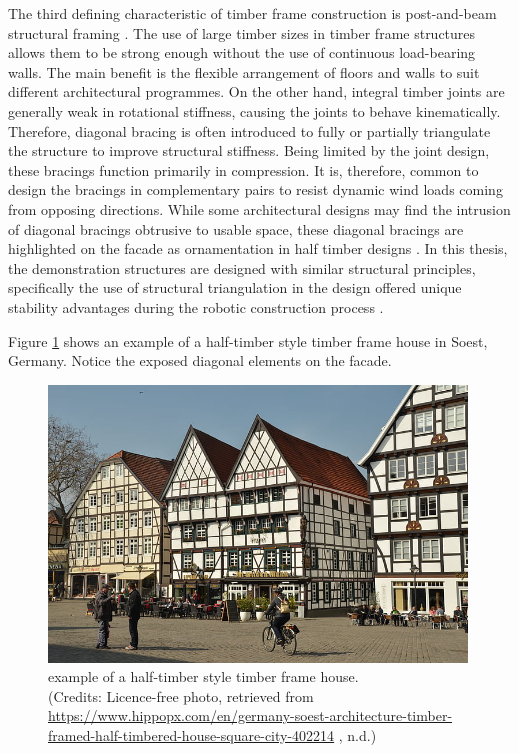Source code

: The third defining characteristic of timber frame construction is post-and-beam structural framing \parencite{jacksobonHistoricAmericanTimber2014,sobonTimberFrameConstruction1984}. The use of large timber sizes in timber frame structures allows them to be strong enough without the use of continuous load-bearing walls. The main benefit is the flexible arrangement of floors and walls to suit different architectural programmes. 
On the other hand, integral timber joints are generally weak in rotational stiffness, causing the joints to behave kinematically. Therefore, diagonal bracing is often introduced to fully or partially triangulate the structure to improve structural stiffness. Being limited by the joint design, these bracings function primarily in compression. It is, therefore, common to design the bracings in complementary pairs to resist dynamic wind loads coming from opposing directions. While some architectural designs may find the intrusion of diagonal bracings obtrusive to usable space, these diagonal bracings are highlighted on the facade as ornamentation in half timber designs \parencite{gernerFachwerkEntwicklungGefuege1979}. In this thesis, the demonstration structures are designed with similar structural principles, specifically the use of structural triangulation in the design offered unique stability advantages during the robotic construction process  .

Figure \ref{fig:half-timber-frame-example} shows an example of a half-timber style timber frame house in Soest, Germany. Notice the exposed diagonal elements on the facade.

\begin{figure}
    \centering
    \includegraphics[width=0.99\textwidth]{images/01/germany-soest-architecture-timber-framed-preview.jpg}
    \caption{example of a half-timber style timber frame house. \\
        \footnotesize{(Credits: Licence-free photo, retrieved from \url{https://www.hippopx.com/en/germany-soest-architecture-timber-framed-half-timbered-house-square-city-402214} , n.d.)}}
    \label{fig:half-timber-frame-example}
\end{figure}


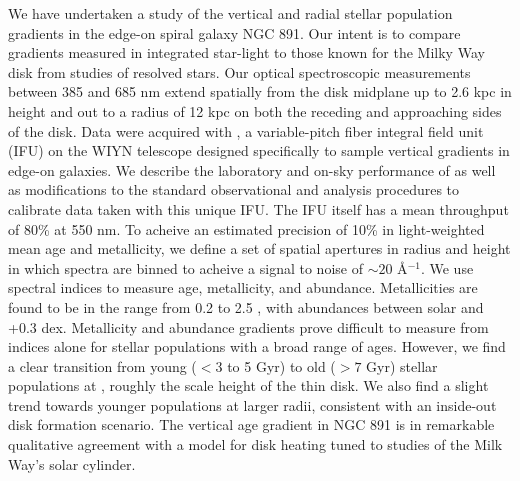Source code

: \begin{chabstract}

We have undertaken a study of the vertical and radial stellar
population gradients in the edge-on spiral galaxy NGC 891. Our intent
is to compare gradients measured in integrated star-light to those
known for the Milky Way disk from studies of resolved stars.  Our
optical spectroscopic measurements between 385 and 685 nm extend
spatially from the disk midplane up to 2.6 kpc in height and out to a
radius of 12 kpc on both the receding and approaching sides of the
disk. Data were acquired with \GP, a variable-pitch fiber integral
field unit (IFU) on the WIYN telescope designed specifically to sample
vertical gradients in edge-on galaxies. We describe the laboratory and
on-sky performance of \GP as well as modifications to the standard
observational and analysis procedures to calibrate data taken with
this unique IFU. The IFU itself has a mean throughput of 80\% at 550
nm. To acheive an estimated precision of 10\% in light-weighted mean
age and metallicity, we define a set of spatial apertures in radius
and height in which spectra are binned to acheive a signal to noise of
$\sim 20$ \AA$^{-1}$. We use spectral indices to measure age,
metallicity, and abundance. Metallicities are found to be in the range
from 0.2 to 2.5 \Zsol, with abundances between solar and +0.3
dex. Metallicity and abundance gradients prove difficult to measure
from indices alone for stellar populations with a broad range of
ages. However, we find a clear transition from young ($<3$ to 5 Gyr) to
old ($> 7$ Gyr) stellar populations at , roughly the
scale height of the thin disk. We also find a slight trend towards
younger populations at larger radii, consistent with an inside-out
disk formation scenario.  The vertical age gradient in NGC 891 is in
remarkable qualitative agreement with a model for disk heating tuned
to studies of the Milk Way's solar cylinder.


\end{chabstract}
\cleardoublepage

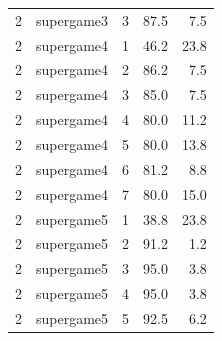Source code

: \begin{tabular}{clcrr}
  2 & supergame3 & 3 & 87.5 & 7.5 \\ 
  2 & supergame4 & 1 & 46.2 & 23.8 \\ 
  2 & supergame4 & 2 & 86.2 & 7.5 \\ 
  2 & supergame4 & 3 & 85.0 & 7.5 \\ 
  2 & supergame4 & 4 & 80.0 & 11.2 \\ 
  2 & supergame4 & 5 & 80.0 & 13.8 \\ 
  2 & supergame4 & 6 & 81.2 & 8.8 \\ 
  2 & supergame4 & 7 & 80.0 & 15.0 \\ 
  2 & supergame5 & 1 & 38.8 & 23.8 \\ 
  2 & supergame5 & 2 & 91.2 & 1.2 \\ 
  2 & supergame5 & 3 & 95.0 & 3.8 \\ 
  2 & supergame5 & 4 & 95.0 & 3.8 \\ 
  2 & supergame5 & 5 & 92.5 & 6.2 \\ 
  \bottomrule
\end{tabular}
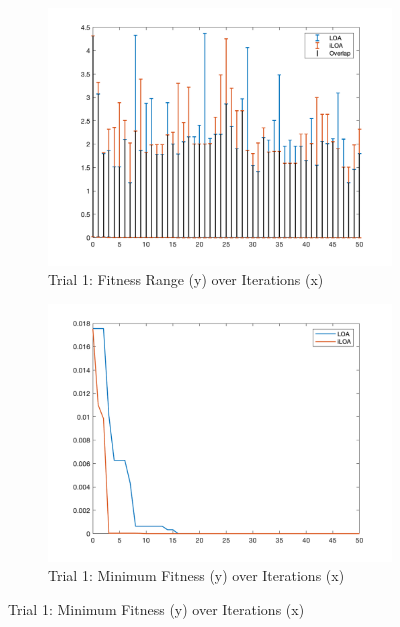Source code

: \begin{figure}
  \centering
  \begin{subfigure}[b]{0.4\textwidth}
    \includegraphics[width=\textwidth]{img/bars/f1/1}
    \caption{ \scriptsize Trial 1: Fitness Range (y) over Iterations (x)}
    \label{fig:f1-b-1}
  \end{subfigure}
  \begin{subfigure}[b]{0.4\textwidth}
    \includegraphics[width=\textwidth]{img/fits/f1/1}
    \caption{ \scriptsize Trial 1: Minimum Fitness (y) over Iterations (x)}
    \label{fig:f1-f-1}
  \end{subfigure}


\end{figure}
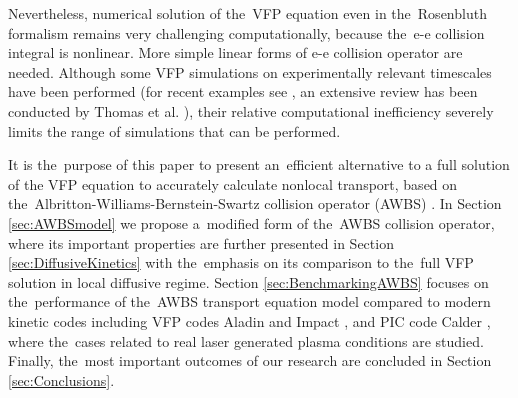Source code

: 
Nevertheless, numerical solution of the~VFP equation even in the~Rosenbluth
formalism remains very challenging computationally, because the~e-e collision
integral is nonlinear. More simple linear forms of e-e collision operator
are needed. Although some VFP simulations on experimentally relevant timescales 
have been performed (for recent examples see 
\cite{Hawreliak04,Ridgers08,Willingale10,Bissell10,Joglekar14,Joglekar16,Henchen_PRL2018}, 
an extensive review has been conducted by Thomas et al. \cite{Thomas13}), 
their relative computational inefficiency severely limits the range of 
simulations that can be performed.

It is the~purpose of this paper to present an~efficient alternative 
to a full solution of the VFP equation to accurately calculate 
nonlocal transport, based on the~Albritton-Williams-Bernstein-Swartz 
collision operator (AWBS) \cite{AWBS_PRL1986}.
In Section \ref{sec:AWBSmodel} we propose a~modified form of 
the~AWBS collision operator, where its important properties are further
presented in Section \ref{sec:DiffusiveKinetics} with the~emphasis on its
comparison to the~full VFP solution in local diffusive regime. 
Section \ref{sec:BenchmarkingAWBS} focuses on the~performance of the~AWBS 
transport equation model compared to modern kinetic codes including VFP codes
Aladin and Impact \cite{Kingham_JCP2004}, and PIC code Calder 
\cite{Perez_PoP2012}, where the~cases related to real
laser generated plasma conditions are studied. Finally, the~most important
outcomes of our research are concluded in Section \ref{sec:Conclusions}.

===============

**WHAT TO PRODUCE:**
Working from the entries above, reproduce exactly and only the lines beginning with the line that has "2 & supergame4 & 3 & 85.0 & 7.5 \\" and ending with the line that has "integral is nonlinear."; omit all pictures.

**RESPONSE AREA:**
  2 & supergame4 & 3 & 85.0 & 7.5 \\ 
  2 & supergame4 & 4 & 80.0 & 11.2 \\ 
  2 & supergame4 & 5 & 80.0 & 13.8 \\ 
  2 & supergame4 & 6 & 81.2 & 8.8 \\ 
  2 & supergame4 & 7 & 80.0 & 15.0 \\ 
  2 & supergame5 & 1 & 38.8 & 23.8 \\ 
  2 & supergame5 & 2 & 91.2 & 1.2 \\ 
  2 & supergame5 & 3 & 95.0 & 3.8 \\ 
  2 & supergame5 & 4 & 95.0 & 3.8 \\ 
  2 & supergame5 & 5 & 92.5 & 6.2 \\ 
  \bottomrule
\end{tabular}
Source code

: \begin{figure}
  \centering
  \begin{subfigure}[b]{0.4\textwidth}
    \includegraphics[width=\textwidth]{img/bars/f1/1}
    \caption{ \scriptsize Trial 1: Fitness Range (y) over Iterations (x)}
    \label{fig:f1-b-1}
  \end{subfigure}
  \begin{subfigure}[b]{0.4\textwidth}
    \includegraphics[width=\textwidth]{img/fits/f1/1}
    \caption{ \scriptsize Trial 1: Minimum Fitness (y) over Iterations (x)}
    \label{fig:f1-f-1}
  \end{subfigure}


\end{figure}
Source code

: 
Nevertheless, numerical solution of the~VFP equation even in the~Rosenbluth
formalism remains very challenging computationally, because the~e-e collision
integral is nonlinear. More simple linear forms of e-e collision operator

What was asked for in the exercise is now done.